COMIL 9 “EUGENIO ESPEJO”
NOMBRE: Melisa Palma GRADO: 5to “B”
FECHA: 27-01-2026 DOCENTE: Lic. Serwyllin Domìnguez
El Inti Raymi, conocido como la Fiesta
del Sol, es una de las celebraciones más
importantes de las culturas andinas y
tiene sus raíces en el Imperio Inca. Se
realiza cada año en torno al solsticio de
invierno, entre el 21 y el 24 de junio,
como un ritual de agradecimiento al
dios Inti, el Sol, y a la Pachamama, la
Madre Tierra, por la fertilidad de los
campos y la abundancia de las
cosechas. En tiempos del
Tahuantinsuyo, esta ceremonia fue
instaurada por el Inca Pachacútec en el
siglo XV y se convirtió en la festividad central del calendario agrícola y religioso,
marcando el inicio de un nuevo ciclo productivo.

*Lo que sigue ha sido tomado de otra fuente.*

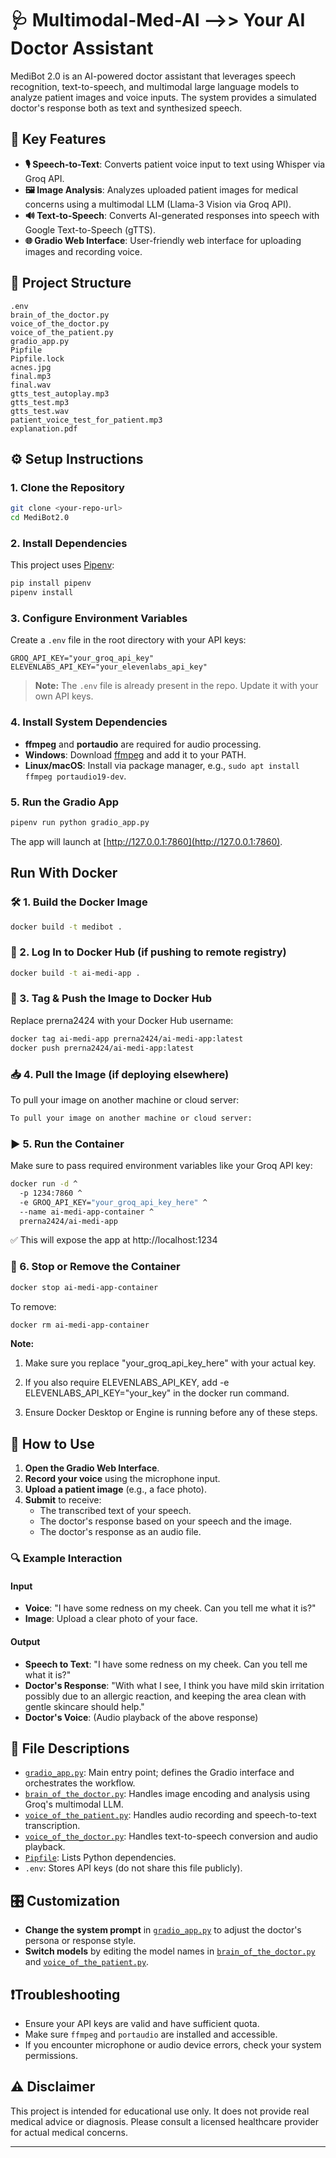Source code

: # 🩺 Multimodal-Med-AI –>> Your AI Doctor Assistant

MediBot 2.0 is an AI-powered doctor assistant that leverages speech recognition, text-to-speech, and multimodal large language models to analyze patient images and voice inputs. The system provides a simulated doctor's response both as text and synthesized speech.

## 🚀 Key Features

- **🎙️ Speech-to-Text**: Converts patient voice input to text using Whisper via Groq API.
- **🖼️ Image Analysis**: Analyzes uploaded patient images for medical concerns using a multimodal LLM (Llama-3 Vision via Groq API).
- **🔊 Text-to-Speech**: Converts AI-generated responses into speech with Google Text-to-Speech (gTTS).
- **🌐 Gradio Web Interface**: User-friendly web interface for uploading images and recording voice.

## 📁 Project Structure

```
.env
brain_of_the_doctor.py
voice_of_the_doctor.py
voice_of_the_patient.py
gradio_app.py
Pipfile
Pipfile.lock
acnes.jpg
final.mp3
final.wav
gtts_test_autoplay.mp3
gtts_test.mp3
gtts_test.wav
patient_voice_test_for_patient.mp3
explanation.pdf
```

## ⚙️ Setup Instructions

### 1. Clone the Repository

```sh
git clone <your-repo-url>
cd MediBot2.0
```

### 2. Install Dependencies

This project uses [Pipenv](https://pipenv.pypa.io/en/latest/):

```sh
pip install pipenv
pipenv install
```

### 3. Configure Environment Variables

Create a `.env` file in the root directory with your API keys:

```
GROQ_API_KEY="your_groq_api_key"
ELEVENLABS_API_KEY="your_elevenlabs_api_key"
```

> **Note:** The `.env` file is already present in the repo. Update it with your own API keys.

### 4. Install System Dependencies

- **ffmpeg** and **portaudio** are required for audio processing.
- **Windows**: Download [ffmpeg](https://ffmpeg.org/download.html) and add it to your PATH.
- **Linux/macOS**: Install via package manager, e.g., `sudo apt install ffmpeg portaudio19-dev`.

### 5. Run the Gradio App

```sh
pipenv run python gradio_app.py
```

The app will launch at [http://127.0.0.1:7860](http://127.0.0.1:7860).

## Run With Docker
### 🛠️ 1. Build the Docker Image
```sh
docker build -t medibot .
```
### 🔐 2. Log In to Docker Hub (if pushing to remote registry)
```sh
docker build -t ai-medi-app .
```
### 🚀 3. Tag & Push the Image to Docker Hub
Replace prerna2424 with your Docker Hub username:
```sh
docker tag ai-medi-app prerna2424/ai-medi-app:latest
docker push prerna2424/ai-medi-app:latest
```
### 📥 4. Pull the Image (if deploying elsewhere)
To pull your image on another machine or cloud server:
```sh
To pull your image on another machine or cloud server:
```
### ▶️ 5. Run the Container
Make sure to pass required environment variables like your Groq API key:
```sh
docker run -d ^
  -p 1234:7860 ^
  -e GROQ_API_KEY="your_groq_api_key_here" ^
  --name ai-medi-app-container ^
  prerna2424/ai-medi-app
```
✅ This will expose the app at http://localhost:1234

### 🛑 6. Stop or Remove the Container

```sh
docker stop ai-medi-app-container
```

To remove:

```sh
docker rm ai-medi-app-container
```
**Note:**
1. Make sure you replace "your_groq_api_key_here" with your actual key.

2. If you also require ELEVENLABS_API_KEY, add -e ELEVENLABS_API_KEY="your_key" in the docker run command.

3. Ensure Docker Desktop or Engine is running before any of these steps.

## 🧪 How to Use


1. **Open the Gradio Web Interface**.
2. **Record your voice** using the microphone input.
3. **Upload a patient image** (e.g., a face photo).
4. **Submit** to receive:
   - The transcribed text of your speech.
   - The doctor's response based on your speech and the image.
   - The doctor's response as an audio file.

### 🔍 Example Interaction

#### Input

- **Voice**: "I have some redness on my cheek. Can you tell me what it is?"
- **Image**: Upload a clear photo of your face.

#### Output

- **Speech to Text**: "I have some redness on my cheek. Can you tell me what it is?"
- **Doctor's Response**: "With what I see, I think you have mild skin irritation possibly due to an allergic reaction, and keeping the area clean with gentle skincare should help."
- **Doctor's Voice**: (Audio playback of the above response)

## 📝 File Descriptions

- [`gradio_app.py`](gradio_app.py): Main entry point; defines the Gradio interface and orchestrates the workflow.
- [`brain_of_the_doctor.py`](brain_of_the_doctor.py): Handles image encoding and analysis using Groq's multimodal LLM.
- [`voice_of_the_patient.py`](voice_of_the_patient.py): Handles audio recording and speech-to-text transcription.
- [`voice_of_the_doctor.py`](voice_of_the_doctor.py): Handles text-to-speech conversion and audio playback.
- [`Pipfile`](Pipfile): Lists Python dependencies.
- `.env`: Stores API keys (do not share this file publicly).

## 🎛️ Customization

- **Change the system prompt** in [`gradio_app.py`](gradio_app.py) to adjust the doctor's persona or response style.
- **Switch models** by editing the model names in [`brain_of_the_doctor.py`](brain_of_the_doctor.py) and [`voice_of_the_patient.py`](voice_of_the_patient.py).

## ❗Troubleshooting

- Ensure your API keys are valid and have sufficient quota.
- Make sure `ffmpeg` and `portaudio` are installed and accessible.
- If you encounter microphone or audio device errors, check your system permissions.

## ⚠️ Disclaimer

This project is intended for educational use only. It does not provide real medical advice or diagnosis. Please consult a licensed healthcare provider for actual medical concerns.

---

En la actualidad, el Inti Raymi
se celebra en varios países
andinos, con expresiones
particulares en Perú, Ecuador y
Bolivia. En Cusco, Perú, la
fiesta tiene un carácter
ceremonial y turístico muy
marcado, con una
representación teatral que
recrea el ritual incaico en la
explanada de Sacsayhuamán.
Allí, el Inca y su corte realizan
ofrendas simbólicas al Sol, acompañados de música, danzas y vestimentas tradicionales.
En Ecuador, la celebración se mantiene viva en comunidades kichwa de la Sierra, como
Otavalo, Cotacachi y Cayambe, donde se mezcla con las festividades de San Juan. En
estos lugares, la fiesta se expresa a través de rituales agrícolas, danzas comunitarias,
cantos en quechua y comidas típicas, reforzando la identidad indígena y la conexión
espiritual con la naturaleza.
El Inti Raymi no solo es un acto ritual, sino también un espacio de resistencia cultural y
reafirmación de las raíces andinas. En las comunidades indígenas, la fiesta se convierte
en un momento de cohesión social, donde se transmiten valores ancestrales y se fortalece
la memoria colectiva. Además, en el ámbito contemporáneo, ha adquirido relevancia
como atractivo turístico y como símbolo de patrimonio cultural inmaterial, reconocido
por su capacidad de mantener vivas las tradiciones frente a la modernidad.
COMIL 9 “EUGENIO ESPEJO”
La importancia del Inti Raymi radica
en su doble dimensión: por un lado, es
un ritual agrícola que asegura la
continuidad de la vida y la fertilidad
de la tierra; por otro, es una
manifestación cultural que reafirma la
identidad de los pueblos andinos. Su
vigencia demuestra cómo las
prácticas ancestrales pueden
adaptarse y sobrevivir en contextos
modernos, manteniendo su esencia
espiritual y comunitaria. De esta manera, el Inti Raymi sigue siendo un puente entre el
pasado y el presente, un recordatorio de la profunda relación entre el ser humano, la
naturaleza y el cosmos en la cosmovisión andina.